ACTIVITY
Go through the data below and copy each line where the word "Default" occurs.

(Collected data)
******

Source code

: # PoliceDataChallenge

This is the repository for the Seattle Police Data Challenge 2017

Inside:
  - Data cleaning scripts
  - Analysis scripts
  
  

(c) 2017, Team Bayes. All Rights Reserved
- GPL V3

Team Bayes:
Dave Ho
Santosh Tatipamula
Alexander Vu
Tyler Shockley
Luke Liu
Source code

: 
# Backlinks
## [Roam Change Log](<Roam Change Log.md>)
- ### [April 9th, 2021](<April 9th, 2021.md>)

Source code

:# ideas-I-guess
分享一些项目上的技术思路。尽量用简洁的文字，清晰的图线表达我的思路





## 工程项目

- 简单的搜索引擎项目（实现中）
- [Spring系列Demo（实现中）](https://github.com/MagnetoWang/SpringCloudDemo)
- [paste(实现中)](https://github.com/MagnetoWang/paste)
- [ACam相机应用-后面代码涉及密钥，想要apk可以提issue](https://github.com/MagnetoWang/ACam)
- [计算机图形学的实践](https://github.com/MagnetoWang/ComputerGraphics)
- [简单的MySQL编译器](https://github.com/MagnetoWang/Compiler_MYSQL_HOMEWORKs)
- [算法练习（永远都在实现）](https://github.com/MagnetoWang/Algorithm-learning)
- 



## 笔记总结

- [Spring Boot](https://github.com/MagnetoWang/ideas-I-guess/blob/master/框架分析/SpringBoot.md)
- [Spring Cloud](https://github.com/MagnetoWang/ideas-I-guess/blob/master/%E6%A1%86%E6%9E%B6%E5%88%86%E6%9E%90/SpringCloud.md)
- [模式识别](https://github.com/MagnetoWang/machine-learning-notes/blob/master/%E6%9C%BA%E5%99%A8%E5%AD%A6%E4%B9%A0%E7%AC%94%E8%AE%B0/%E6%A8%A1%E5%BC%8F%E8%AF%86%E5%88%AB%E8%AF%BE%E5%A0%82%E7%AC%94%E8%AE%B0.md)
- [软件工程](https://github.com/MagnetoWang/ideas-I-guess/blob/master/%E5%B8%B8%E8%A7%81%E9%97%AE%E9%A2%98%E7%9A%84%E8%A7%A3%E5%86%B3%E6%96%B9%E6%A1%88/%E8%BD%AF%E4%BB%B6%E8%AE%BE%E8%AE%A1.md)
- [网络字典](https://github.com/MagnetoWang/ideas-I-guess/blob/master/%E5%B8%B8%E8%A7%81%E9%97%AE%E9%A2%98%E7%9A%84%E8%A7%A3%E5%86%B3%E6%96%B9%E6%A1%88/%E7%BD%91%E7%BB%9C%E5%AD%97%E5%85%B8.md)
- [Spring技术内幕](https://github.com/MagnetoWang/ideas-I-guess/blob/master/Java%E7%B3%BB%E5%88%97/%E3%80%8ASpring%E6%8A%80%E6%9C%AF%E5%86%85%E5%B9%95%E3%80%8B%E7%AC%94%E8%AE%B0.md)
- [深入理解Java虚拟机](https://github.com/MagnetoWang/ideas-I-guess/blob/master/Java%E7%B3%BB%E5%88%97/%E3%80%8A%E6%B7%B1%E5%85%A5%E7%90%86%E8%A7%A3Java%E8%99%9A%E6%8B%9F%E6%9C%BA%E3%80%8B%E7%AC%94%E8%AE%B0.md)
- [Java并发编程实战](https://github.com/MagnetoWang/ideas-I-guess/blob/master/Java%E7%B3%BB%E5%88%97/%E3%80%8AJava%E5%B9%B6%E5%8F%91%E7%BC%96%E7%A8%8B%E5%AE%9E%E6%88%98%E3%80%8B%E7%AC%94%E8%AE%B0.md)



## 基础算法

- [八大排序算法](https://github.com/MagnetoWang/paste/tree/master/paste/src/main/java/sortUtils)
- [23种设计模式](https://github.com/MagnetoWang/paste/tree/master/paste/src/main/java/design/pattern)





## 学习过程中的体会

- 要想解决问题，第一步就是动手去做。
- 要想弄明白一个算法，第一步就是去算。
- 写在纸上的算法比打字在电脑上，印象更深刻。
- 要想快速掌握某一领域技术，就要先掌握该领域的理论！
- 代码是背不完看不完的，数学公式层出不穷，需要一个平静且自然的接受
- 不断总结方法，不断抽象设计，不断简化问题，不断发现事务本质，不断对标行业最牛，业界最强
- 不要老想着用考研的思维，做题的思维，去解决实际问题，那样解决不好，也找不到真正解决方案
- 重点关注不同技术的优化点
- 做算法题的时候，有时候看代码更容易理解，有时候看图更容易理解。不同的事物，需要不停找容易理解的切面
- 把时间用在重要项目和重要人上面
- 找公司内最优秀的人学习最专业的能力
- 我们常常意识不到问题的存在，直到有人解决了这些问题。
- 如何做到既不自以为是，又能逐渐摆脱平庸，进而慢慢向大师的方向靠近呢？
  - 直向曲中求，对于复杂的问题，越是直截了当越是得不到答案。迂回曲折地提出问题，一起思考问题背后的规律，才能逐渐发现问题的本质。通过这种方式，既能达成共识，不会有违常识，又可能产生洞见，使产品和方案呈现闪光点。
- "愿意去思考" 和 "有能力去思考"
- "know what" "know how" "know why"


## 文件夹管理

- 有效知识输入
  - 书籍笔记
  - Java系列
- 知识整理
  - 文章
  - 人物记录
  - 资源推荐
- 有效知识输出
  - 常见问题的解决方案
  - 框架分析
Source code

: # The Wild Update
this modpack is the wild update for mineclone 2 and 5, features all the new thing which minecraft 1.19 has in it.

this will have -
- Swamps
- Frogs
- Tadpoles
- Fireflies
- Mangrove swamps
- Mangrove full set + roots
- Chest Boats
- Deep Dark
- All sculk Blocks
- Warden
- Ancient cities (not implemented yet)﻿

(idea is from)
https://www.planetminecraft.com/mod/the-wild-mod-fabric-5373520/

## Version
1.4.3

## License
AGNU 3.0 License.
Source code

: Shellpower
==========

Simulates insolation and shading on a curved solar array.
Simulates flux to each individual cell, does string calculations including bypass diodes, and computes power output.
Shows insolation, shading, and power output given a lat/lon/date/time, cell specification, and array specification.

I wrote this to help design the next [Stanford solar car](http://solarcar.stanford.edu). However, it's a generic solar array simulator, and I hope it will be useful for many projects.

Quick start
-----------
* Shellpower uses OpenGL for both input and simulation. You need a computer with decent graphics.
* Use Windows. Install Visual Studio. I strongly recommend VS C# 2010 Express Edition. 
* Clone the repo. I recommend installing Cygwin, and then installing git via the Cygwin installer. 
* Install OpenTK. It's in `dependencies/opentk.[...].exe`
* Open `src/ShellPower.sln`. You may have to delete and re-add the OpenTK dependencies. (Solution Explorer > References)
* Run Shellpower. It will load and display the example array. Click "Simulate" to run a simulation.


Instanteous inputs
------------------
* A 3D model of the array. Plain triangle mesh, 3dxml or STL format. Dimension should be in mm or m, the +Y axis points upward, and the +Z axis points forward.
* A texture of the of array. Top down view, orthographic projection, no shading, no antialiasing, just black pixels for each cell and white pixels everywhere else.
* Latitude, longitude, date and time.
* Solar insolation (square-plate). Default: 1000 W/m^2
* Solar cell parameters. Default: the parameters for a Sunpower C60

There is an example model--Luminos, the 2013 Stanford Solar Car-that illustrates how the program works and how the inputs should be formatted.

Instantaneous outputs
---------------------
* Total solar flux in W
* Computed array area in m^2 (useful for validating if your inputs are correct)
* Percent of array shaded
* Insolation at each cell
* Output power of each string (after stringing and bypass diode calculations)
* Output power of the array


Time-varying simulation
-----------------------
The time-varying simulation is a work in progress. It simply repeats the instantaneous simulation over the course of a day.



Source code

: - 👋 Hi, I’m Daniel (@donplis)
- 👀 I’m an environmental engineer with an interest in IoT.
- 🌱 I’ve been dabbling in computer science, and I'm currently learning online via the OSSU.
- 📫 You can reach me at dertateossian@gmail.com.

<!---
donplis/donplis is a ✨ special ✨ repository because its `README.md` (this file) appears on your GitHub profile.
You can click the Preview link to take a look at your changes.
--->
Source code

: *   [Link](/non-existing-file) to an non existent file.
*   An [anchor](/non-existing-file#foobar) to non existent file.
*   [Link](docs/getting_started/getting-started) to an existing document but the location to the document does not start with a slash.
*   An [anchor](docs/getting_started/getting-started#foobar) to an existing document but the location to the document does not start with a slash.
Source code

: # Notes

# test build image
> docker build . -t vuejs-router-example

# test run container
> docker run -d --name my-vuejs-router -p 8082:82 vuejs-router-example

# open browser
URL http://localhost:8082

******

YOUR RESPONSE
* Solar insolation (square-plate). Default: 1000 W/m^2
* Solar cell parameters. Default: the parameters for a Sunpower C60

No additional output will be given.